Transcribe exactly the lines that fall between the one holding "[uskumru](https://www.transifex.com/user/profile/uskumru) (522)" and the one holding "- [#157](https://github.com/bcoe/yargs/pull/157) Merge", inclusive, from the entries below.

Collection entries
**********
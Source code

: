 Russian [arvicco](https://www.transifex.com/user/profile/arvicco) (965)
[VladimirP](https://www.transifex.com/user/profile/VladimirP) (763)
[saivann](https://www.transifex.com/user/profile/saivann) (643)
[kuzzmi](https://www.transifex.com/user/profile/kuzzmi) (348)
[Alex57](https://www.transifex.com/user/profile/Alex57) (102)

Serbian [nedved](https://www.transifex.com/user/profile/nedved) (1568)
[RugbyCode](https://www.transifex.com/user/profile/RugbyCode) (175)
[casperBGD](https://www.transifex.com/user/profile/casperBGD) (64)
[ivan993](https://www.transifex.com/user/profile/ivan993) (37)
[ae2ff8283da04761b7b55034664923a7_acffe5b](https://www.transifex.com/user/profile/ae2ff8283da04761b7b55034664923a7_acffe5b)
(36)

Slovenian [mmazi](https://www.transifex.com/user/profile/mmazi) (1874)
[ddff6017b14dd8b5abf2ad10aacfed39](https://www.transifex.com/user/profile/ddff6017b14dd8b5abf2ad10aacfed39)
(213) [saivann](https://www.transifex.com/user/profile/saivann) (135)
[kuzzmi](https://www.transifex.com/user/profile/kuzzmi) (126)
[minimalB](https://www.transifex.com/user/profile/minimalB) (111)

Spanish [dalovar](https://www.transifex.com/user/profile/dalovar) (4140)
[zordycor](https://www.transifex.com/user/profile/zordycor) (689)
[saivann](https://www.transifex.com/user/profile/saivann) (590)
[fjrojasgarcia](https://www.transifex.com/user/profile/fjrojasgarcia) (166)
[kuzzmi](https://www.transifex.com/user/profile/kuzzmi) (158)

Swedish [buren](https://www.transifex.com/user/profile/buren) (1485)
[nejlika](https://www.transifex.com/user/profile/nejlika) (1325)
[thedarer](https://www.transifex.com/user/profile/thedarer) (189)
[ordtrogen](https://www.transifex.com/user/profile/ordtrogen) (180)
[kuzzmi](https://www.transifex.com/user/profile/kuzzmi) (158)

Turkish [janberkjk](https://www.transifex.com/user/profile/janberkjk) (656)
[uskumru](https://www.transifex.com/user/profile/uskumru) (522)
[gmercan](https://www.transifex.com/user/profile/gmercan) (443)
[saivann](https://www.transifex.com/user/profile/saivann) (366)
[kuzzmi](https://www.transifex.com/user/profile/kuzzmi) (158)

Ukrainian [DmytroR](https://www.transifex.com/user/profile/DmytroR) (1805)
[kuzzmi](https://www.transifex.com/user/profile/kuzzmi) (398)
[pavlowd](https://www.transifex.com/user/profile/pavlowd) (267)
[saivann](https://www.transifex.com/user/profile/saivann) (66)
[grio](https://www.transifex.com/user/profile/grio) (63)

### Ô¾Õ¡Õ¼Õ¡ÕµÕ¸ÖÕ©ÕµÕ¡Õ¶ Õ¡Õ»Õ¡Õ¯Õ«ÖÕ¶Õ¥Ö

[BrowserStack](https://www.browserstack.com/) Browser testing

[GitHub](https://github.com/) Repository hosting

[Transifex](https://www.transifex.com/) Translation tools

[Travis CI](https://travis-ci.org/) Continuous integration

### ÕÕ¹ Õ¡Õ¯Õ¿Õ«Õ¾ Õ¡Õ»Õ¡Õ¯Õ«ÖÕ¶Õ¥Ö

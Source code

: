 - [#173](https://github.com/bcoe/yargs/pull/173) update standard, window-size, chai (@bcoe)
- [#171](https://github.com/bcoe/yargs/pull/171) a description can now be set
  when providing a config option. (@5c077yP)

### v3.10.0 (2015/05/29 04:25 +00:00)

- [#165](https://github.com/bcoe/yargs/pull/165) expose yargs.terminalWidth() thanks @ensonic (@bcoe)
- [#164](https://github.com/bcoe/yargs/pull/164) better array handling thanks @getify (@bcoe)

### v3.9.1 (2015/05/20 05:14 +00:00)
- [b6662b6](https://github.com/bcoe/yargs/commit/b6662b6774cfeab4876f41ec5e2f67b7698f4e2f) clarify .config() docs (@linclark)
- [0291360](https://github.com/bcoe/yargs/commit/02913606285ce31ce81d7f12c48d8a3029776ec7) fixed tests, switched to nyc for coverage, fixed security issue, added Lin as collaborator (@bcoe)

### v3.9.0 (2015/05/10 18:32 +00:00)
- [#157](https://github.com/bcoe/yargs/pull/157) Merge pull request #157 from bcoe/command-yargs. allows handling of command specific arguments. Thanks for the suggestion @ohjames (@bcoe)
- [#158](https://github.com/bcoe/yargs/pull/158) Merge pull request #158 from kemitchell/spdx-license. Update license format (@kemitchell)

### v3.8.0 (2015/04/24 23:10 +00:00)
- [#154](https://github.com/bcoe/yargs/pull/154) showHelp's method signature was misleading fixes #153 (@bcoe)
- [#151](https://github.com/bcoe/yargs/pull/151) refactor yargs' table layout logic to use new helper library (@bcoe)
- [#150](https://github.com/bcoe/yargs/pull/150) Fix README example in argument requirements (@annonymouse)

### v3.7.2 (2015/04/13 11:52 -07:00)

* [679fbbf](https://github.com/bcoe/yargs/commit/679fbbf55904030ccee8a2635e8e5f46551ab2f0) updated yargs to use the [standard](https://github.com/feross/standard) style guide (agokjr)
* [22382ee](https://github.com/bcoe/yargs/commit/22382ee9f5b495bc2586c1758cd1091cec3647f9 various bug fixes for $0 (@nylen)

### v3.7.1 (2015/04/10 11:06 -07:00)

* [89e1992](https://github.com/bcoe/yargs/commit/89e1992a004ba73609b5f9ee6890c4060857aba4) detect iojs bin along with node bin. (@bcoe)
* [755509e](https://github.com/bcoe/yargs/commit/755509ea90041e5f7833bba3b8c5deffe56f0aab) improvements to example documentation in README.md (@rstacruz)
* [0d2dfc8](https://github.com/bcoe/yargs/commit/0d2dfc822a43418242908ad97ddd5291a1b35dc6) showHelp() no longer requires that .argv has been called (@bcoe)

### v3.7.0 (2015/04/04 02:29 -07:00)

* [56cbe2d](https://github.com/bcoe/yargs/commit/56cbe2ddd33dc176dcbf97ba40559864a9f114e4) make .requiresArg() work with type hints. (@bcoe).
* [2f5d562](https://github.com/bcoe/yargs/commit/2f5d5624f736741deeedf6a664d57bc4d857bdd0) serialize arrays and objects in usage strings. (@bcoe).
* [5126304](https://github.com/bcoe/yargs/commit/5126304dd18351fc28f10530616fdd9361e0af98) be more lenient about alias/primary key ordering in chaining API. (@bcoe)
**********
SOLUTION TO THIS TASK:
[uskumru](https://www.transifex.com/user/profile/uskumru) (522)
[gmercan](https://www.transifex.com/user/profile/gmercan) (443)
[saivann](https://www.transifex.com/user/profile/saivann) (366)
[kuzzmi](https://www.transifex.com/user/profile/kuzzmi) (158)

Ukrainian [DmytroR](https://www.transifex.com/user/profile/DmytroR) (1805)
[kuzzmi](https://www.transifex.com/user/profile/kuzzmi) (398)
[pavlowd](https://www.transifex.com/user/profile/pavlowd) (267)
[saivann](https://www.transifex.com/user/profile/saivann) (66)
[grio](https://www.transifex.com/user/profile/grio) (63)

### Ô¾Õ¡Õ¼Õ¡ÕµÕ¸ÖÕ©ÕµÕ¡Õ¶ Õ¡Õ»Õ¡Õ¯Õ«ÖÕ¶Õ¥Ö

[BrowserStack](https://www.browserstack.com/) Browser testing

[GitHub](https://github.com/) Repository hosting

[Transifex](https://www.transifex.com/) Translation tools

[Travis CI](https://travis-ci.org/) Continuous integration

### ÕÕ¹ Õ¡Õ¯Õ¿Õ«Õ¾ Õ¡Õ»Õ¡Õ¯Õ«ÖÕ¶Õ¥Ö

Source code

: - [#173](https://github.com/bcoe/yargs/pull/173) update standard, window-size, chai (@bcoe)
- [#171](https://github.com/bcoe/yargs/pull/171) a description can now be set
  when providing a config option. (@5c077yP)

### v3.10.0 (2015/05/29 04:25 +00:00)

- [#165](https://github.com/bcoe/yargs/pull/165) expose yargs.terminalWidth() thanks @ensonic (@bcoe)
- [#164](https://github.com/bcoe/yargs/pull/164) better array handling thanks @getify (@bcoe)

### v3.9.1 (2015/05/20 05:14 +00:00)
- [b6662b6](https://github.com/bcoe/yargs/commit/b6662b6774cfeab4876f41ec5e2f67b7698f4e2f) clarify .config() docs (@linclark)
- [0291360](https://github.com/bcoe/yargs/commit/02913606285ce31ce81d7f12c48d8a3029776ec7) fixed tests, switched to nyc for coverage, fixed security issue, added Lin as collaborator (@bcoe)

### v3.9.0 (2015/05/10 18:32 +00:00)
- [#157](https://github.com/bcoe/yargs/pull/157) Merge pull request #157 from bcoe/command-yargs. allows handling of command specific arguments. Thanks for the suggestion @ohjames (@bcoe)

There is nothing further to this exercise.